* Work required *
The expected output is the data below, restated word for word.
____ Information supplied
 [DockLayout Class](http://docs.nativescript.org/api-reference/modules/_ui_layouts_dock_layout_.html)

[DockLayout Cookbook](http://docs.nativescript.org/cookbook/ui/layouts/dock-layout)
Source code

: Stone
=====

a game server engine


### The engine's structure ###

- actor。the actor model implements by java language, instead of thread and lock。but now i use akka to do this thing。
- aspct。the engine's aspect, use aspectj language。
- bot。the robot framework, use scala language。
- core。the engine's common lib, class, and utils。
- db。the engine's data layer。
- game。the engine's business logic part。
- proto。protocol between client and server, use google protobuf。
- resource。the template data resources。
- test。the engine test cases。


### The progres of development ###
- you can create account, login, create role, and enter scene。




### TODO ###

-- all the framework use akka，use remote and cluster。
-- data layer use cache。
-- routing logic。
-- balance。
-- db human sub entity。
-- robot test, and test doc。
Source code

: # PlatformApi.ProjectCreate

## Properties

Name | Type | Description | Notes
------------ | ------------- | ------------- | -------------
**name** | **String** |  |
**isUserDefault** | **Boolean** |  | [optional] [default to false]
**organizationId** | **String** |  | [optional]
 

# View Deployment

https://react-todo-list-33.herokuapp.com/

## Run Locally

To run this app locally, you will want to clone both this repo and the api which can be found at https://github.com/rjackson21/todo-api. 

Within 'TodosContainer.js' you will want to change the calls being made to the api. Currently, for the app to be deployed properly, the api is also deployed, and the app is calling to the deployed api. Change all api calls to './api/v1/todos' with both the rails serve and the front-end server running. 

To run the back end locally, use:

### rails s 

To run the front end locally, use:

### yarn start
________
* Solution for this task *
 [DockLayout Class](http://docs.nativescript.org/api-reference/modules/_ui_layouts_dock_layout_.html)

[DockLayout Cookbook](http://docs.nativescript.org/cookbook/ui/layouts/dock-layout)
Source code

: Stone
=====

a game server engine


### The engine's structure ###

- actor。the actor model implements by java language, instead of thread and lock。but now i use akka to do this thing。
- aspct。the engine's aspect, use aspectj language。
- bot。the robot framework, use scala language。
- core。the engine's common lib, class, and utils。
- db。the engine's data layer。
- game。the engine's business logic part。
- proto。protocol between client and server, use google protobuf。
- resource。the template data resources。
- test。the engine test cases。


### The progres of development ###
- you can create account, login, create role, and enter scene。




### TODO ###

-- all the framework use akka，use remote and cluster。
-- data layer use cache。
-- routing logic。
-- balance。
-- db human sub entity。
-- robot test, and test doc。
Source code

: # PlatformApi.ProjectCreate

## Properties

Name | Type | Description | Notes
------------ | ------------- | ------------- | -------------
**name** | **String** |  |
**isUserDefault** | **Boolean** |  | [optional] [default to false]
**organizationId** | **String** |  | [optional]
 

# View Deployment

https://react-todo-list-33.herokuapp.com/

## Run Locally

To run this app locally, you will want to clone both this repo and the api which can be found at https://github.com/rjackson21/todo-api. 

Within 'TodosContainer.js' you will want to change the calls being made to the api. Currently, for the app to be deployed properly, the api is also deployed, and the app is calling to the deployed api. Change all api calls to './api/v1/todos' with both the rails serve and the front-end server running. 

To run the back end locally, use:

### rails s 

To run the front end locally, use:

### yarn start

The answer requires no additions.